In spite of the challenges they pose, drylands have been successfully settled by humans over time, and constitute a “hot spot” for the study of adaptive resilience in dry climates. Ricote, in SE Spain, provides an example of adaptive resilience in drylands. For over 1000 years, the village of Ricote (c. 1000 people) has relied on irrigation technologies of Andalusi origin (c. 900 AD) to water its 200 ha of terraced fields. To face increasing temperatures and water scarcity, the Community of Irrigators of Ricote has recently integrated drip irrigation and IT (remotely controlled irrigation and related apps) in this otherwise traditional social-ecological system (see the blog Ricote community members use to monitor irrigation). The implementation of such technologies entails important social and ecological transformations, and some potential drawbacks. By modeling this ongoing transition in collaboration with the local community, ARiD aims at helping define inclusive social-ecological models for land use and water management in drylands. Ultimately, ARiD aims at contributing innovative tools for the reduction of social vulnerability to intense and recurrent drought.
In drylands, the development of sustainable models of land use and water management is one of the most urgent challenges in the context of climate change. In spite of having the lowest biological productivity on Earth, drylands have one of the fastest growing human populations, with potential for climate-related migrations, disasters and conflict. In such contexts, cascading effects from climate change to food security have potential implications for human security. ARiD addresses challenges in agriculture from a small-scale bottom-up and long-term perspective. This approach is based on the study of a small traditional irrigated agriculture system from its origin over 1000 years ago to the present. Social, environmental and technological transformations over this time period have emerged mostly from the will and initiative of the local community, allowing their preservation and viability in spite of significant climatic (MDA, LIA) and social-historical events (feudal conquest, industrialization, globalization). Modelling this transformative process, studying its strengths and potential hidden weaknesses, will allow us to capitalize on slowly acquired know-how, potentially informing equitable policies for sustainable agriculture in drylands.

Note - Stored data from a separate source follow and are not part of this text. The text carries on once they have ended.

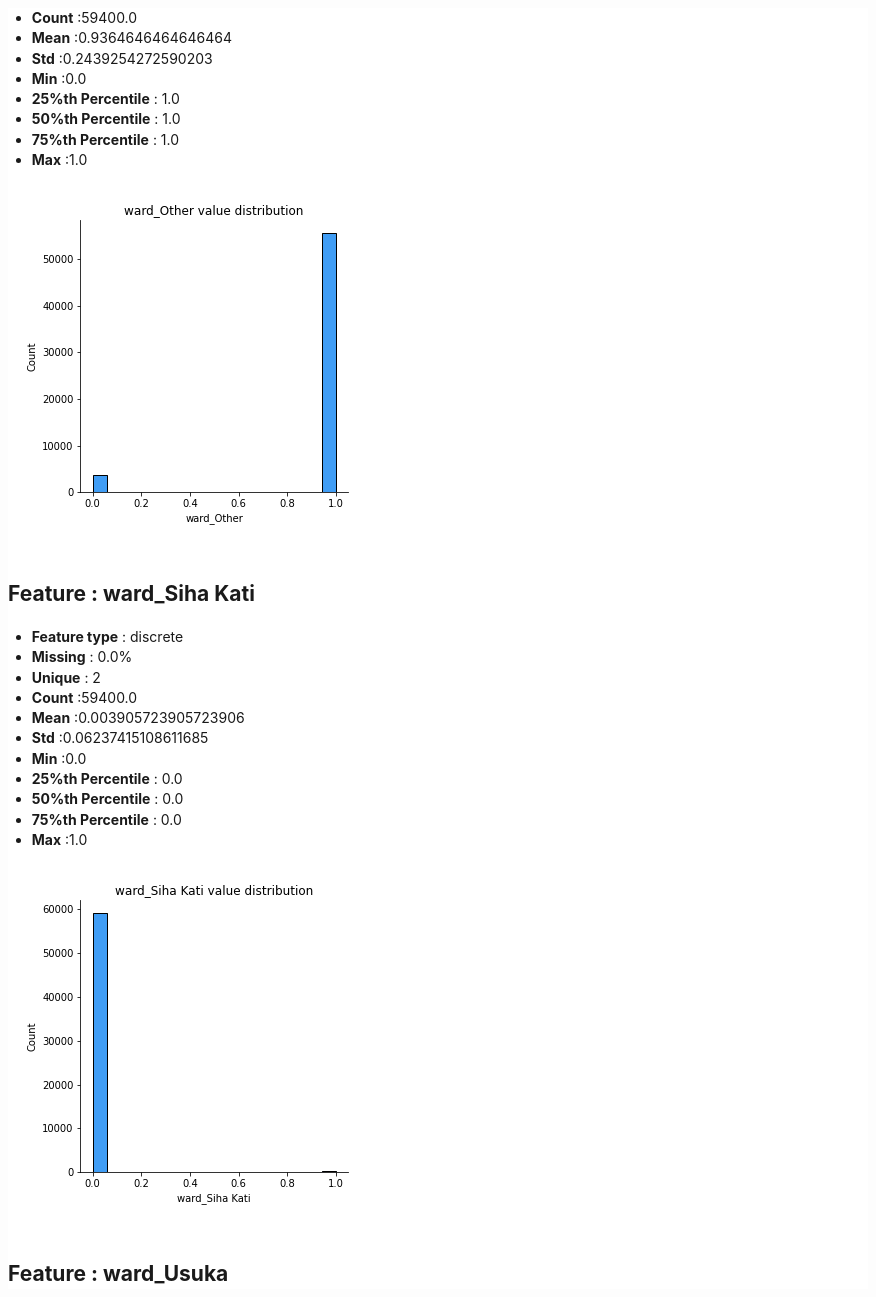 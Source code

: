 - **Count** :59400.0
- **Mean** :0.9364646464646464
- **Std** :0.2439254272590203
- **Min** :0.0
- **25%th Percentile** : 1.0
- **50%th Percentile** : 1.0
- **75%th Percentile** : 1.0
- **Max** :1.0

![](ward_Other.png)
## Feature : ward_Siha Kati
- **Feature type** : discrete
- **Missing** : 0.0%
- **Unique** : 2
- **Count** :59400.0
- **Mean** :0.003905723905723906
- **Std** :0.06237415108611685
- **Min** :0.0
- **25%th Percentile** : 0.0
- **50%th Percentile** : 0.0
- **75%th Percentile** : 0.0
- **Max** :1.0

![](ward_Siha_Kati.png)
## Feature : ward_Usuka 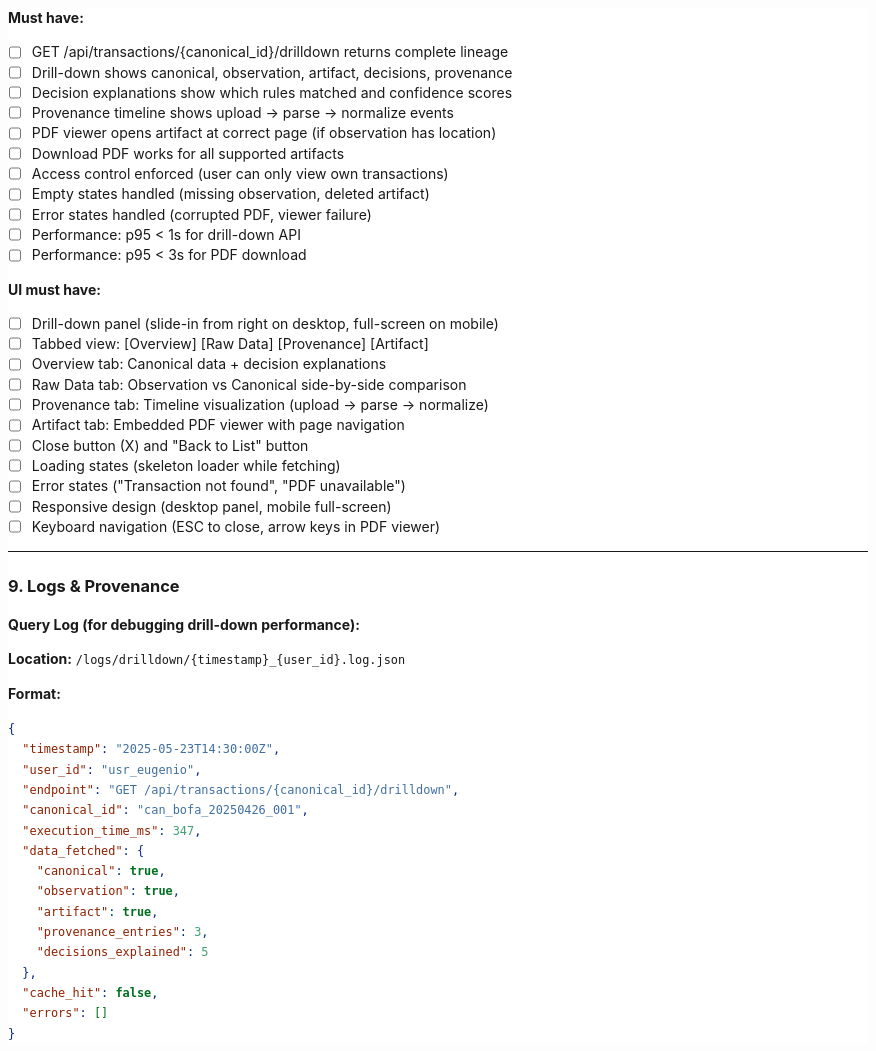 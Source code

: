 **Must have:**
- [ ] GET /api/transactions/{canonical_id}/drilldown returns complete lineage
- [ ] Drill-down shows canonical, observation, artifact, decisions, provenance
- [ ] Decision explanations show which rules matched and confidence scores
- [ ] Provenance timeline shows upload → parse → normalize events
- [ ] PDF viewer opens artifact at correct page (if observation has location)
- [ ] Download PDF works for all supported artifacts
- [ ] Access control enforced (user can only view own transactions)
- [ ] Empty states handled (missing observation, deleted artifact)
- [ ] Error states handled (corrupted PDF, viewer failure)
- [ ] Performance: p95 < 1s for drill-down API
- [ ] Performance: p95 < 3s for PDF download

**UI must have:**
- [ ] Drill-down panel (slide-in from right on desktop, full-screen on mobile)
- [ ] Tabbed view: [Overview] [Raw Data] [Provenance] [Artifact]
- [ ] Overview tab: Canonical data + decision explanations
- [ ] Raw Data tab: Observation vs Canonical side-by-side comparison
- [ ] Provenance tab: Timeline visualization (upload → parse → normalize)
- [ ] Artifact tab: Embedded PDF viewer with page navigation
- [ ] Close button (X) and "Back to List" button
- [ ] Loading states (skeleton loader while fetching)
- [ ] Error states ("Transaction not found", "PDF unavailable")
- [ ] Responsive design (desktop panel, mobile full-screen)
- [ ] Keyboard navigation (ESC to close, arrow keys in PDF viewer)

---

### 9. Logs & Provenance

**Query Log (for debugging drill-down performance):**

**Location:** `/logs/drilldown/{timestamp}_{user_id}.log.json`

**Format:**
```json
{
  "timestamp": "2025-05-23T14:30:00Z",
  "user_id": "usr_eugenio",
  "endpoint": "GET /api/transactions/{canonical_id}/drilldown",
  "canonical_id": "can_bofa_20250426_001",
  "execution_time_ms": 347,
  "data_fetched": {
    "canonical": true,
    "observation": true,
    "artifact": true,
    "provenance_entries": 3,
    "decisions_explained": 5
  },
  "cache_hit": false,
  "errors": []
}
```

The models that ARiD is developing in Ricote could be used to reproduce the adaptations observed in this village in different places, or it could change underlying values to inspire people to live in a different way. Two main models are being developed in Ricote. These models aim at describing the different components of this socio-ecological system and understanding their interdependencies. A first quantitative model will focus on the ecological and economical impacts of technological innovations implemented in Ricote in terms e.g. of water use, soil quality and production. A second more qualitative model will focus on social structural changes needed for and derived from the implementation of technological innovations in terms of specialized technical knowledge, work load, centralization of responsibilities and management. While the overall system is context-specific, understanding of the functioning and interaction of its components is likely to reveal fundamental underlying principles for the effective integration of traditional knowledge and new technologies elsewhere, in drylands and beyond.